Nir’s Note: This guest post is by Gibson Biddle, former VP at Netflix and CPO at Chegg. Gibson is speaking at the Habit Summit in San Francisco on April 11th.

In 2005, as I joined Netflix as VP of Product, I asked Reed Hastings, the CEO, what he hoped his legacy would be. His answer: “Consumer science.” He explained, “Leaders like Steve Jobs have a sense of style and what customers seek, but I don’t. We need consumer science to get there.”

Reed’s aspiration was that the Netflix team would discover what delights customers through the scientific process — forming hypotheses through existing data, qualitative, and surveys, and then A/B testing these ideas to see what works. His vision was that product leaders at Netflix would develop remarkable consumer insight, fueled by results and learning from thousands of experiments.

During my time at Netflix, and later at my next startup, Chegg, I learned to move from customer focus to customer obsession and to embrace Reed’s notion of consumer science. Here’s how I think about the transition:

Over the years, my focus shifted from “What do customers say?” to the “Let’s test it!” mentality of consumer science. My team’s consumer insight improved, learning accelerated, and we developed stronger hypotheses about what would delight customers.

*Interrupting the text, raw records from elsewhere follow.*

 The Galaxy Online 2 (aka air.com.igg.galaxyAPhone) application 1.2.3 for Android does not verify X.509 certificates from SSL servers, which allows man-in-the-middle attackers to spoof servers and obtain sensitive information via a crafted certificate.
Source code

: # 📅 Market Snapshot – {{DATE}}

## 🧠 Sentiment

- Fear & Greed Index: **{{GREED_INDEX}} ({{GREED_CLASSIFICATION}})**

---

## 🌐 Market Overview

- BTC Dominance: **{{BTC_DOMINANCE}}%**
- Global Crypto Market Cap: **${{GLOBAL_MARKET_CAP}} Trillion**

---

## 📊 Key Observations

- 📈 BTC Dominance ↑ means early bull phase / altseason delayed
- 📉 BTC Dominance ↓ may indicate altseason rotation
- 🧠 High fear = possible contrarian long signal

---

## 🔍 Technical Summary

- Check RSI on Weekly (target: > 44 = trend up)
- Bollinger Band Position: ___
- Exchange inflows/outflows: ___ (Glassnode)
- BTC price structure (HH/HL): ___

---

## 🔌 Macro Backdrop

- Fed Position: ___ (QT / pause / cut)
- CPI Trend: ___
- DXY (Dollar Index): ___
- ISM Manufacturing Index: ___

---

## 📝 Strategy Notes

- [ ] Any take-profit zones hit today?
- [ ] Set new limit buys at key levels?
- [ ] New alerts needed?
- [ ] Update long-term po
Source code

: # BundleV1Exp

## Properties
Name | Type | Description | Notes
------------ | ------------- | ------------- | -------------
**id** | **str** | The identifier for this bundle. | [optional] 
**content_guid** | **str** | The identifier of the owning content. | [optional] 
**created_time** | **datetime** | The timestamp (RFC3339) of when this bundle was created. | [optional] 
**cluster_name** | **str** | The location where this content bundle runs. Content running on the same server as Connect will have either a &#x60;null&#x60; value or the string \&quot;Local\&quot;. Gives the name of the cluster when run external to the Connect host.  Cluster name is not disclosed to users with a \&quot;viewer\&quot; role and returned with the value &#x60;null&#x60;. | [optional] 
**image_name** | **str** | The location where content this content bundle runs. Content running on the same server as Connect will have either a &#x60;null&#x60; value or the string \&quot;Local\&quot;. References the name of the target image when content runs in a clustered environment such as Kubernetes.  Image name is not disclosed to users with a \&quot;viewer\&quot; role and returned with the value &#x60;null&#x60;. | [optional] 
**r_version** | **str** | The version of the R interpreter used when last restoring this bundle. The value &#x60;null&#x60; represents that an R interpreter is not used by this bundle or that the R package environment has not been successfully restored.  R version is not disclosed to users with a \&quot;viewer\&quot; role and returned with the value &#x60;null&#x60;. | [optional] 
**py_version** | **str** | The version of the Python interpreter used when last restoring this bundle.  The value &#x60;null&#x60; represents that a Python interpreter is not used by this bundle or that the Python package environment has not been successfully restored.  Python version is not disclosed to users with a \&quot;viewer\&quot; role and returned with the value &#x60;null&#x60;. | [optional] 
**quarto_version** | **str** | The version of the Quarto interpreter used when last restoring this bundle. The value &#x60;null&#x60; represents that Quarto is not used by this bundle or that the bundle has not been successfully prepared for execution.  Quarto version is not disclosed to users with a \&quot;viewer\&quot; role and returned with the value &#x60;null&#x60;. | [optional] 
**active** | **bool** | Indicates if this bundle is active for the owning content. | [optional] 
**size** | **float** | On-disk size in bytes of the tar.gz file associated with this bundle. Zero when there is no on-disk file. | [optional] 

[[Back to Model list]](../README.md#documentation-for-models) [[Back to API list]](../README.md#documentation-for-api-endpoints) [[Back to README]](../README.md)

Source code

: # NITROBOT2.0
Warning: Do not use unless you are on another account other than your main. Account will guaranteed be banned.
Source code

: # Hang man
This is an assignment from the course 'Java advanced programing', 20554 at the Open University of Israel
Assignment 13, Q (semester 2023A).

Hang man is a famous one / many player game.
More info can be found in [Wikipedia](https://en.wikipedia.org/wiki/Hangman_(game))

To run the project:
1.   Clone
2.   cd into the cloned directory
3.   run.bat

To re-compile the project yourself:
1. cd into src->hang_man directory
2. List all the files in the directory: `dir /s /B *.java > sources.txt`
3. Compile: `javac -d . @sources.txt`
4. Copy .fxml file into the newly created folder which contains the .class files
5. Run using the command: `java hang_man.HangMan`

Here are the research techniques we used and how they contributed to both consumer science and customer obsession:

  • We used existing data to understand past and current behavior.
  • We did qualitative — focus groups, one-on-ones, usability — to hear how people think and react to our work.
  • We executed surveys to capture who the customer is and how to think about them — by demographics, by competitive product usage, entertainment preferences, etc.
  • Then we A/B tested the hypotheses formed via the above inputs to see what worked.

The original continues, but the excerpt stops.